(Source texts of formatted documents)
=== Section Start ===

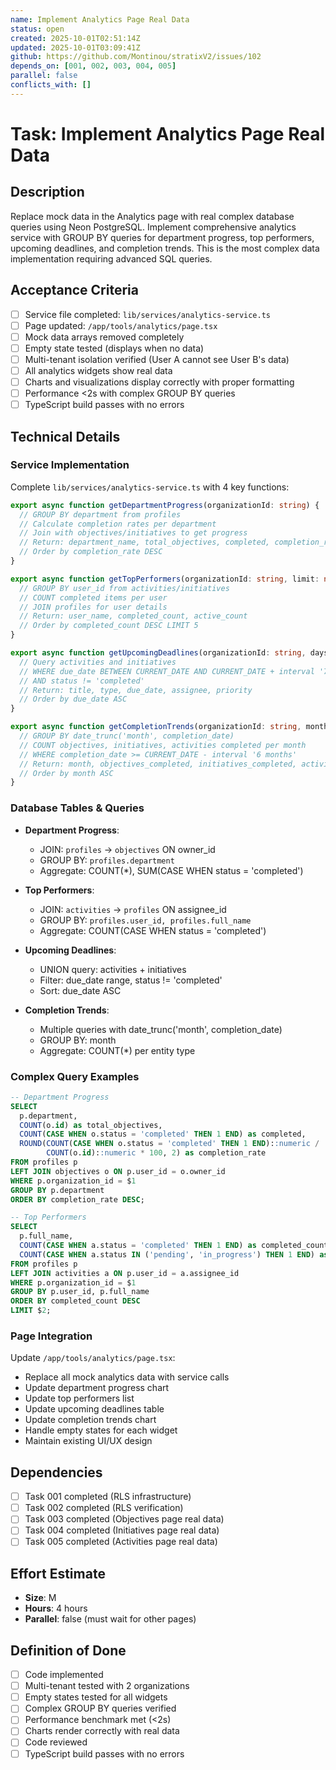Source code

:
 ```yaml
---
name: Implement Analytics Page Real Data
status: open
created: 2025-10-01T02:51:14Z
updated: 2025-10-01T03:09:41Z
github: https://github.com/Montinou/stratixV2/issues/102
depends_on: [001, 002, 003, 004, 005]
parallel: false
conflicts_with: []
---
```


# Task: Implement Analytics Page Real Data

## Description
Replace mock data in the Analytics page with real complex database queries using Neon PostgreSQL. Implement comprehensive analytics service with GROUP BY queries for department progress, top performers, upcoming deadlines, and completion trends. This is the most complex data implementation requiring advanced SQL queries.

## Acceptance Criteria
- [ ] Service file completed: `lib/services/analytics-service.ts`
- [ ] Page updated: `/app/tools/analytics/page.tsx`
- [ ] Mock data arrays removed completely
- [ ] Empty state tested (displays when no data)
- [ ] Multi-tenant isolation verified (User A cannot see User B's data)
- [ ] All analytics widgets show real data
- [ ] Charts and visualizations display correctly with proper formatting
- [ ] Performance <2s with complex GROUP BY queries
- [ ] TypeScript build passes with no errors

## Technical Details

### Service Implementation
Complete `lib/services/analytics-service.ts` with 4 key functions:

```typescript
export async function getDepartmentProgress(organizationId: string) {
  // GROUP BY department from profiles
  // Calculate completion rates per department
  // Join with objectives/initiatives to get progress
  // Return: department_name, total_objectives, completed, completion_rate
  // Order by completion_rate DESC
}

export async function getTopPerformers(organizationId: string, limit: number = 5) {
  // GROUP BY user_id from activities/initiatives
  // COUNT completed items per user
  // JOIN profiles for user details
  // Return: user_name, completed_count, active_count
  // Order by completed_count DESC LIMIT 5
}

export async function getUpcomingDeadlines(organizationId: string, days: number = 7) {
  // Query activities and initiatives
  // WHERE due_date BETWEEN CURRENT_DATE AND CURRENT_DATE + interval '7 days'
  // AND status != 'completed'
  // Return: title, type, due_date, assignee, priority
  // Order by due_date ASC
}

export async function getCompletionTrends(organizationId: string, months: number = 6) {
  // GROUP BY date_trunc('month', completion_date)
  // COUNT objectives, initiatives, activities completed per month
  // WHERE completion_date >= CURRENT_DATE - interval '6 months'
  // Return: month, objectives_completed, initiatives_completed, activities_completed
  // Order by month ASC
}
```

### Database Tables & Queries
- **Department Progress**:
  - JOIN: `profiles` -> `objectives` ON owner_id
  - GROUP BY: `profiles.department`
  - Aggregate: COUNT(*), SUM(CASE WHEN status = 'completed')

- **Top Performers**:
  - JOIN: `activities` -> `profiles` ON assignee_id
  - GROUP BY: `profiles.user_id, profiles.full_name`
  - Aggregate: COUNT(CASE WHEN status = 'completed')

- **Upcoming Deadlines**:
  - UNION query: activities + initiatives
  - Filter: due_date range, status != 'completed'
  - Sort: due_date ASC

- **Completion Trends**:
  - Multiple queries with date_trunc('month', completion_date)
  - GROUP BY: month
  - Aggregate: COUNT(*) per entity type

### Complex Query Examples
```sql
-- Department Progress
SELECT
  p.department,
  COUNT(o.id) as total_objectives,
  COUNT(CASE WHEN o.status = 'completed' THEN 1 END) as completed,
  ROUND(COUNT(CASE WHEN o.status = 'completed' THEN 1 END)::numeric /
        COUNT(o.id)::numeric * 100, 2) as completion_rate
FROM profiles p
LEFT JOIN objectives o ON p.user_id = o.owner_id
WHERE p.organization_id = $1
GROUP BY p.department
ORDER BY completion_rate DESC;

-- Top Performers
SELECT
  p.full_name,
  COUNT(CASE WHEN a.status = 'completed' THEN 1 END) as completed_count,
  COUNT(CASE WHEN a.status IN ('pending', 'in_progress') THEN 1 END) as active_count
FROM profiles p
LEFT JOIN activities a ON p.user_id = a.assignee_id
WHERE p.organization_id = $1
GROUP BY p.user_id, p.full_name
ORDER BY completed_count DESC
LIMIT $2;
```

### Page Integration
Update `/app/tools/analytics/page.tsx`:
- Replace all mock analytics data with service calls
- Update department progress chart
- Update top performers list
- Update upcoming deadlines table
- Update completion trends chart
- Handle empty states for each widget
- Maintain existing UI/UX design

## Dependencies
- [ ] Task 001 completed (RLS infrastructure)
- [ ] Task 002 completed (RLS verification)
- [ ] Task 003 completed (Objectives page real data)
- [ ] Task 004 completed (Initiatives page real data)
- [ ] Task 005 completed (Activities page real data)

## Effort Estimate
- **Size**: M
- **Hours**: 4 hours
- **Parallel**: false (must wait for other pages)

## Definition of Done
- [ ] Code implemented
- [ ] Multi-tenant tested with 2 organizations
- [ ] Empty states tested for all widgets
- [ ] Complex GROUP BY queries verified
- [ ] Performance benchmark met (<2s)
- [ ] Charts render correctly with real data
- [ ] Code reviewed
- [ ] TypeScript build passes with no errors
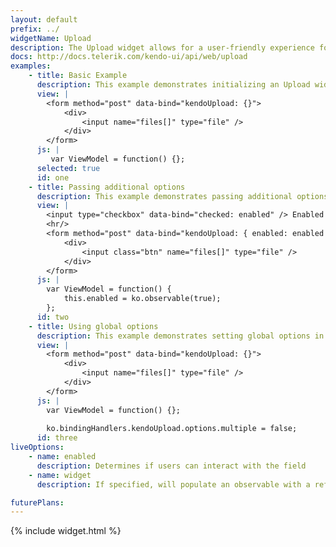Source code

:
 ```yaml
---
layout: default
prefix: ../
widgetName: Upload
description: The Upload widget allows for a user-friendly experience for choosing files to upload.
docs: http://docs.telerik.com/kendo-ui/api/web/upload
examples:
    - title: Basic Example
      description: This example demonstrates initializing an Upload widget with no additional options specified.
      view: |
        <form method="post" data-bind="kendoUpload: {}">
            <div>
                <input name="files[]" type="file" />
            </div>
        </form>
      js: |
         var ViewModel = function() {};
      selected: true
      id: one
    - title: Passing additional options
      description: This example demonstrates passing additional options in the data-bind attribute.
      view: |
        <input type="checkbox" data-bind="checked: enabled" /> Enabled
        <hr/>
        <form method="post" data-bind="kendoUpload: { enabled: enabled }">
            <div>
                <input class="btn" name="files[]" type="file" />
            </div>
        </form>
      js: |
        var ViewModel = function() {
            this.enabled = ko.observable(true);
        };
      id: two
    - title: Using global options
      description: This example demonstrates setting global options in *ko.bindingHandlers.kendoUpload.options*. This helps to simplify the markup for settings that can be used as a default for all instances of this widget.
      view: |
        <form method="post" data-bind="kendoUpload: {}">
            <div>
                <input name="files[]" type="file" />
            </div>
        </form>
      js: |
        var ViewModel = function() {};
        
        ko.bindingHandlers.kendoUpload.options.multiple = false;
      id: three
liveOptions:
    - name: enabled
      description: Determines if users can interact with the field
    - name: widget
      description: If specified, will populate an observable with a reference to the actual widget

futurePlans:
---
```


{% include widget.html %}
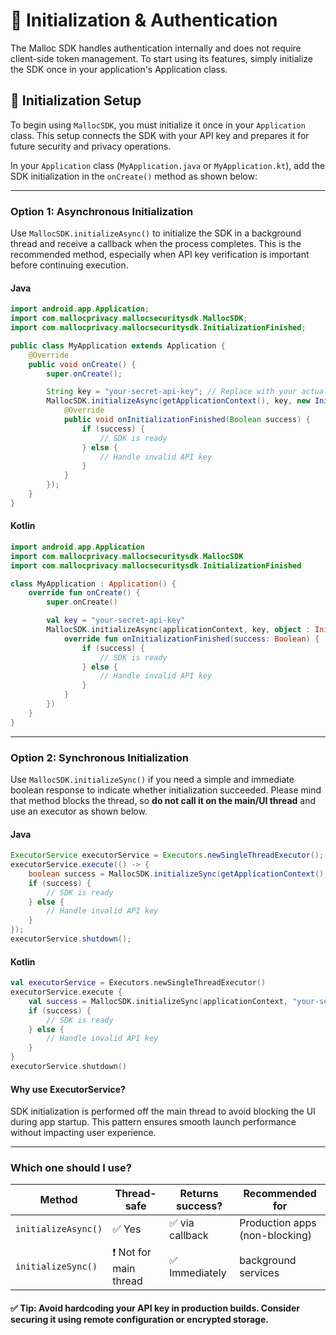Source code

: # 🧩 Initialization & Authentication

The Malloc SDK handles authentication internally and does not require client-side token management. To start using its features, simply initialize the SDK once in your application's Application class.

## 🔧 Initialization Setup

To begin using `MallocSDK`, you must initialize it once in your `Application` class. This setup connects the SDK with your API key and prepares it for future security and privacy operations.

In your `Application` class (`MyApplication.java` or `MyApplication.kt`), add the SDK initialization in the `onCreate()` method as shown below:

---

### Option 1: Asynchronous Initialization

Use `MallocSDK.initializeAsync()` to initialize the SDK in a background thread and receive a callback when the process completes. This is the recommended method, especially when API key verification is important before continuing execution.

####  Java
```java
import android.app.Application;
import com.mallocprivacy.mallocsecuritysdk.MallocSDK;
import com.mallocprivacy.mallocsecuritysdk.InitializationFinished;

public class MyApplication extends Application {
    @Override
    public void onCreate() {
        super.onCreate();

        String key = "your-secret-api-key"; // Replace with your actual API key
        MallocSDK.initializeAsync(getApplicationContext(), key, new InitializationFinished() {
            @Override
            public void onInitializationFinished(Boolean success) {
                if (success) {
                    // SDK is ready
                } else {
                    // Handle invalid API key
                }
            }
        });
    }
}
```

####  Kotlin
```kotlin
import android.app.Application
import com.mallocprivacy.mallocsecuritysdk.MallocSDK
import com.mallocprivacy.mallocsecuritysdk.InitializationFinished

class MyApplication : Application() {
    override fun onCreate() {
        super.onCreate()

        val key = "your-secret-api-key"
        MallocSDK.initializeAsync(applicationContext, key, object : InitializationFinished {
            override fun onInitializationFinished(success: Boolean) {
                if (success) {
                    // SDK is ready
                } else {
                    // Handle invalid API key
                }
            }
        })
    }
}
```

---

### Option 2: Synchronous Initialization

Use `MallocSDK.initializeSync()` if you need a simple and immediate boolean response to indicate whether initialization succeeded. Please mind that method blocks the thread, so **do not call it on the main/UI thread** and use an executor as shown below. 

#### Java
```java
ExecutorService executorService = Executors.newSingleThreadExecutor();
executorService.execute(() -> {
    boolean success = MallocSDK.initializeSync(getApplicationContext(), "your-secret-api-key");
    if (success) {
        // SDK is ready
    } else {
        // Handle invalid API key
    }
});
executorService.shutdown();
```

####  Kotlin
```kotlin
val executorService = Executors.newSingleThreadExecutor()
executorService.execute {
    val success = MallocSDK.initializeSync(applicationContext, "your-secret-api-key")
    if (success) {
        // SDK is ready
    } else {
        // Handle invalid API key
    }
}
executorService.shutdown()
```

#### Why use ExecutorService?
SDK initialization is performed off the main thread to avoid blocking the UI during app startup. This pattern ensures smooth launch performance without impacting user experience.

---

### Which one should I use?

| Method              | Thread-safe | Returns success? | Recommended for |
|---------------------|-------------|------------------|------------------|
| `initializeAsync()` | ✅ Yes       | ✅ via callback  | Production apps (non-blocking) |
| `initializeSync()`  | ❗ Not for main thread | ✅ Immediately     | background services |


#### ✅ Tip: Avoid hardcoding your API key in production builds. Consider securing it using remote configuration or encrypted storage.
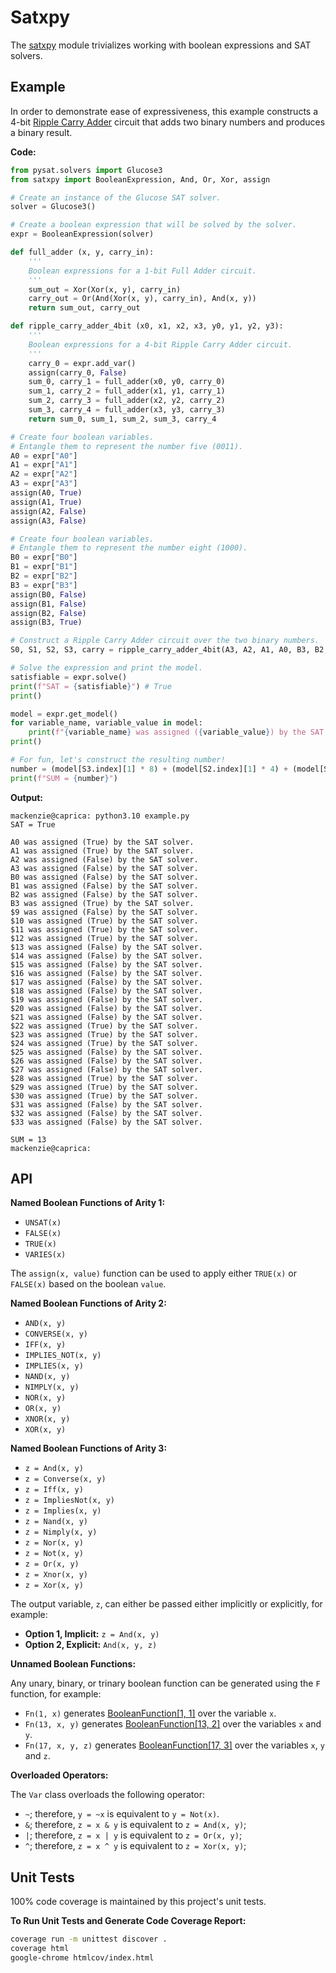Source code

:# Satxpy

The [satxpy](satxpy.py) module trivializes working with boolean expressions and SAT solvers.

## Example

In order to demonstrate ease of expressiveness, this example constructs
a 4-bit [Ripple Carry Adder](https://en.wikipedia.org/wiki/Adder_(electronics)#Ripple-carry_adder)
circuit that adds two binary numbers and produces a binary result.

**Code:**

```python
from pysat.solvers import Glucose3
from satxpy import BooleanExpression, And, Or, Xor, assign

# Create an instance of the Glucose SAT solver.
solver = Glucose3()

# Create a boolean expression that will be solved by the solver.
expr = BooleanExpression(solver)

def full_adder (x, y, carry_in):
    '''
    Boolean expressions for a 1-bit Full Adder circuit.
    '''
    sum_out = Xor(Xor(x, y), carry_in)
    carry_out = Or(And(Xor(x, y), carry_in), And(x, y))
    return sum_out, carry_out

def ripple_carry_adder_4bit (x0, x1, x2, x3, y0, y1, y2, y3):
    '''
    Boolean expressions for a 4-bit Ripple Carry Adder circuit.
    '''
    carry_0 = expr.add_var()
    assign(carry_0, False)
    sum_0, carry_1 = full_adder(x0, y0, carry_0)
    sum_1, carry_2 = full_adder(x1, y1, carry_1)
    sum_2, carry_3 = full_adder(x2, y2, carry_2)
    sum_3, carry_4 = full_adder(x3, y3, carry_3)
    return sum_0, sum_1, sum_2, sum_3, carry_4

# Create four boolean variables.
# Entangle them to represent the number five (0011).
A0 = expr["A0"]
A1 = expr["A1"]
A2 = expr["A2"]
A3 = expr["A3"]
assign(A0, True)
assign(A1, True)
assign(A2, False)
assign(A3, False)

# Create four boolean variables.
# Entangle them to represent the number eight (1000).
B0 = expr["B0"]
B1 = expr["B1"]
B2 = expr["B2"]
B3 = expr["B3"]
assign(B0, False)
assign(B1, False)
assign(B2, False)
assign(B3, True)

# Construct a Ripple Carry Adder circuit over the two binary numbers.
S0, S1, S2, S3, carry = ripple_carry_adder_4bit(A3, A2, A1, A0, B3, B2, B1, B0)

# Solve the expression and print the model.
satisfiable = expr.solve()
print(f"SAT = {satisfiable}") # True
print()

model = expr.get_model()
for variable_name, variable_value in model:
    print(f"{variable_name} was assigned ({variable_value}) by the SAT solver.")
print()

# For fun, let's construct the resulting number!
number = (model[S3.index][1] * 8) + (model[S2.index][1] * 4) + (model[S1.index][1] * 2) + (model[S0.index][1] * 1)
print(f"SUM = {number}")
```

**Output:**

```plain
mackenzie@caprica: python3.10 example.py
SAT = True

A0 was assigned (True) by the SAT solver.
A1 was assigned (True) by the SAT solver.
A2 was assigned (False) by the SAT solver.
A3 was assigned (False) by the SAT solver.
B0 was assigned (False) by the SAT solver.
B1 was assigned (False) by the SAT solver.
B2 was assigned (False) by the SAT solver.
B3 was assigned (True) by the SAT solver.
$9 was assigned (False) by the SAT solver.
$10 was assigned (True) by the SAT solver.
$11 was assigned (True) by the SAT solver.
$12 was assigned (True) by the SAT solver.
$13 was assigned (False) by the SAT solver.
$14 was assigned (False) by the SAT solver.
$15 was assigned (False) by the SAT solver.
$16 was assigned (False) by the SAT solver.
$17 was assigned (False) by the SAT solver.
$18 was assigned (False) by the SAT solver.
$19 was assigned (False) by the SAT solver.
$20 was assigned (False) by the SAT solver.
$21 was assigned (False) by the SAT solver.
$22 was assigned (True) by the SAT solver.
$23 was assigned (True) by the SAT solver.
$24 was assigned (True) by the SAT solver.
$25 was assigned (False) by the SAT solver.
$26 was assigned (False) by the SAT solver.
$27 was assigned (False) by the SAT solver.
$28 was assigned (True) by the SAT solver.
$29 was assigned (True) by the SAT solver.
$30 was assigned (True) by the SAT solver.
$31 was assigned (False) by the SAT solver.
$32 was assigned (False) by the SAT solver.
$33 was assigned (False) by the SAT solver.

SUM = 13
mackenzie@caprica:
```

## API

**Named Boolean Functions of Arity 1:**
+ `UNSAT(x)`
+ `FALSE(x)`
+ `TRUE(x)`
+ `VARIES(x)`

The `assign(x, value)` function can be used to apply either `TRUE(x)` or `FALSE(x)` based on the boolean `value`.

**Named Boolean Functions of Arity 2:**
+ `AND(x, y)`
+ `CONVERSE(x, y)`
+ `IFF(x, y)`
+ `IMPLIES_NOT(x, y)`
+ `IMPLIES(x, y)`
+ `NAND(x, y)`
+ `NIMPLY(x, y)`
+ `NOR(x, y)`
+ `OR(x, y)`
+ `XNOR(x, y)`
+ `XOR(x, y)`

**Named Boolean Functions of Arity 3:**
+ `z = And(x, y)`
+ `z = Converse(x, y)`
+ `z = Iff(x, y)`
+ `z = ImpliesNot(x, y)`
+ `z = Implies(x, y)`
+ `z = Nand(x, y)`
+ `z = Nimply(x, y)`
+ `z = Nor(x, y)`
+ `z = Not(x, y)`
+ `z = Or(x, y)`
+ `z = Xnor(x, y)`
+ `z = Xor(x, y)`

The output variable, `z`, can either be passed either implicitly or explicitly, for example:
+ **Option 1, Implicit:** `z = And(x, y)`
+ **Option 2, Explicit:** `And(x, y, z)`

**Unnamed Boolean Functions:**

Any unary, binary, or trinary boolean function can be generated using the `F` function, for example:
+ `Fn(1, x)` generates [BooleanFunction[1, 1]](https://www.wolframalpha.com/input?i=BooleanFunction%5B1%2C+1%5D) over the variable `x`.
+ `Fn(13, x, y)` generates [BooleanFunction[13, 2]](https://www.wolframalpha.com/input?i=BooleanFunction%5B13%2C+2%5D) over the variables `x` and `y`.
+ `Fn(17, x, y, z)` generates [BooleanFunction[17, 3]](https://www.wolframalpha.com/input?i=BooleanFunction%5B17%2C+3%5D) over the variables `x`, `y` and `z`.

**Overloaded Operators:**

The `Var` class overloads the following operator:
+ `~`; therefore, `y = ~x` is equivalent to `y = Not(x)`.
+ `&`; therefore, `z = x & y` is equivalent to `z = And(x, y)`;
+ `|`; therefore, `z = x | y` is equivalent to `z = Or(x, y)`;
+ `^`; therefore, `z = x ^ y` is equivalent to `z = Xor(x, y)`;

## Unit Tests

100% code coverage is maintained by this project's unit tests.

**To Run Unit Tests and Generate Code Coverage Report:**
```bash
coverage run -m unittest discover .
coverage html
google-chrome htmlcov/index.html
```

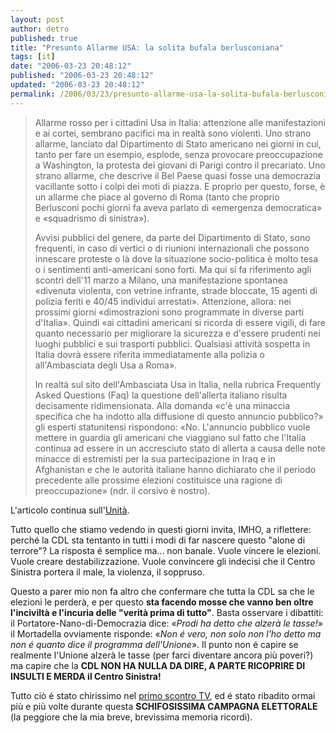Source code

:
 ```yaml
---
layout: post
author: detro
published: true
title: "Presunto Allarme USA: la solita bufala berlusconiana"
tags: [it]
date: "2006-03-23 20:48:12"
published: "2006-03-23 20:48:12"
updated: "2006-03-23 20:48:12"
permalink: /2006/03/23/presunto-allarme-usa-la-solita-bufala-berlusconiana/
---
```


<blockquote> Allarme rosso per i cittadini Usa in Italia: attenzione alle manifestazioni e ai cortei, sembrano pacifici ma in realtà sono violenti. Uno strano allarme, lanciato dal Dipartimento di Stato americano nei giorni in cui, tanto per fare un esempio, esplode, senza provocare preoccupazione a Washington, la protesta dei giovani di Parigi contro il precariato. Uno strano allarme, che descrive il Bel Paese quasi fosse una democrazia vacillante sotto i colpi dei moti di piazza. E proprio per questo, forse, è un allarme che piace al governo di Roma (tanto che proprio Berlusconi pochi giorni fa aveva parlato di «emergenza democratica» e «squadrismo di sinistra»).

Avvisi pubblici del genere, da parte del Dipartimento di Stato, sono frequenti, in caso di vertici o di riunioni internazionali che possono innescare proteste o là dove la situazione socio-politica è molto tesa o i sentimenti anti-americani sono forti. Ma qui si fa riferimento agli scontri dell'11 marzo a Milano, una manifestazione spontanea «divenuta violenta, con vetrine infrante, strade bloccate, 15 agenti di polizia feriti e 40/45 individui arrestati». Attenzione, allora: nei prossimi giorni «dimostrazioni sono programmate in diverse parti d'Italia». Quindi «ai cittadini americani si ricorda di essere vigili, di fare quanto necessario per migliorare la sicurezza e d'essere prudenti nei luoghi pubblici e sui trasporti pubblici. Qualsiasi attività sospetta in Italia dovrà essere riferita immediatamente alla polizia o all'Ambasciata degli Usa a Roma».

In realtà sul sito dell'Ambasciata Usa in Italia, nella rubrica Frequently Asked Questions (Faq) la questione dell'allerta italiano risulta decisamente ridimensionata. Alla domanda «c'è una minaccia specifica che ha indotto alla diffusione di questo annuncio pubblico?» gli esperti statunitensi rispondono: «No. L'annuncio pubblico vuole mettere in guardia gli americani che viaggiano sul fatto che l'Italia continua ad essere in un accresciuto stato di allerta a causa delle note minacce di estremisti per la sua partecipazione in Iraq e in Afghanistan e che le autorità italiane hanno dichiarato che il periodo precedente alle prossime elezioni costituisce una ragione di preoccupazione» (ndr. il corsivo è nostro).</blockquote>

L'articolo continua sull'<a href="http://www.unita.it/index.asp?SEZIONE_COD=HP&TOPIC_TIPO=&TOPIC_ID=48201">Unità</a>.

Tutto quello che stiamo vedendo in questi giorni invita, IMHO, a riflettere: perché la CDL sta tentanto in tutti i modi di far nascere questo "alone di terrore"? La risposta é semplice ma... non banale. Vuole vincere le elezioni. Vuole creare destabilizzazione. Vuole convincere gli indecisi che il Centro Sinistra portera il male, la violenza, il soppruso.

Questo a parer mio non fa altro che confermare che tutta la CDL sa che le elezioni le perderà, e per questo <strong>sta facendo mosse che vanno ben oltre l'inciviltà e l'incuria delle "verità prima di tutto"</strong>. Basta osservare i dibattiti: 
il Portatore-Nano-di-Democrazia dice: &laquo;<em>Prodi ha detto che alzerà le tasse!</em>&raquo;
il Mortadella ovviamente risponde: &laquo;<em>Non é vero, non solo non l'ho detto ma non é quanto dice il programma dell'Unione</em>&raquo;.
Il punto non é capire se realmente l'Unione alzerà le tasse (per farci diventare ancora più poveri?) ma capire che la <strong>CDL NON HA NULLA DA DIRE, A PARTE RICOPRIRE DI INSULTI E MERDA il Centro Sinistra!</strong>

Tutto ciò é stato chirissimo nel <a href="http://www.detronizator.org/2006/03/15/prodi-vs-berlusconi-no-al-soppruso-vocale/">primo scontro TV</a>, ed é stato ribadito ormai più e più volte durante questa <strong>SCHIFOSISSIMA CAMPAGNA ELETTORALE</strong> (la peggiore che la mia breve, brevissima memoria ricordi).
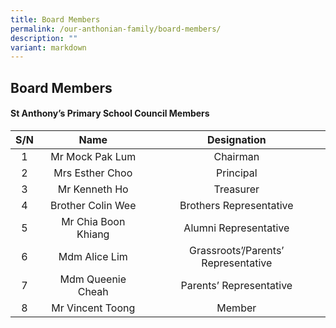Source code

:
```yaml
---
title: Board Members
permalink: /our-anthonian-family/board-members/
description: ""
variant: markdown
---
```

## Board Members 

#### St Anthony’s Primary School Council Members

| S/N |         Name         |              Designation             |
|:---:|:--------------------:|:------------------------------------:|
|  1  |  Mr Mock Pak Lum     |  Chairman                            |
|  2  |  Mrs Esther Choo     |  Principal                           |
|  3  |  Mr Kenneth Ho       |  Treasurer                           |
|  4  |  Brother Colin Wee   |  Brothers Representative             |
|  5  |  Mr Chia Boon Khiang |  Alumni Representative               |
|  6  |  Mdm Alice Lim       |  Grassroots’/Parents’ Representative |
|  7  |  Mdm Queenie Cheah   |  Parents’ Representative   |     
| 8 | Mr Vincent Toong | Member|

=== Section End ===

Exercise description
Repeat exactly the lines in the entries from the one containing "Il punto non" to the final line, inclusive, and nothing beyond them; skip pictures.

Exercise output
Il punto non é capire se realmente l'Unione alzerà le tasse (per farci diventare ancora più poveri?) ma capire che la <strong>CDL NON HA NULLA DA DIRE, A PARTE RICOPRIRE DI INSULTI E MERDA il Centro Sinistra!</strong>

Tutto ciò é stato chirissimo nel <a href="http://www.detronizator.org/2006/03/15/prodi-vs-berlusconi-no-al-soppruso-vocale/">primo scontro TV</a>, ed é stato ribadito ormai più e più volte durante questa <strong>SCHIFOSISSIMA CAMPAGNA ELETTORALE</strong> (la peggiore che la mia breve, brevissima memoria ricordi).
Source code

:
```yaml
---
title: Board Members
permalink: /our-anthonian-family/board-members/
description: ""
variant: markdown
---
```

## Board Members 

#### St Anthony’s Primary School Council Members

| S/N |         Name         |              Designation             |
|:---:|:--------------------:|:------------------------------------:|
|  1  |  Mr Mock Pak Lum     |  Chairman                            |
|  2  |  Mrs Esther Choo     |  Principal                           |
|  3  |  Mr Kenneth Ho       |  Treasurer                           |
|  4  |  Brother Colin Wee   |  Brothers Representative             |
|  5  |  Mr Chia Boon Khiang |  Alumni Representative               |
|  6  |  Mdm Alice Lim       |  Grassroots’/Parents’ Representative |
|  7  |  Mdm Queenie Cheah   |  Parents’ Representative   |     
| 8 | Mr Vincent Toong | Member|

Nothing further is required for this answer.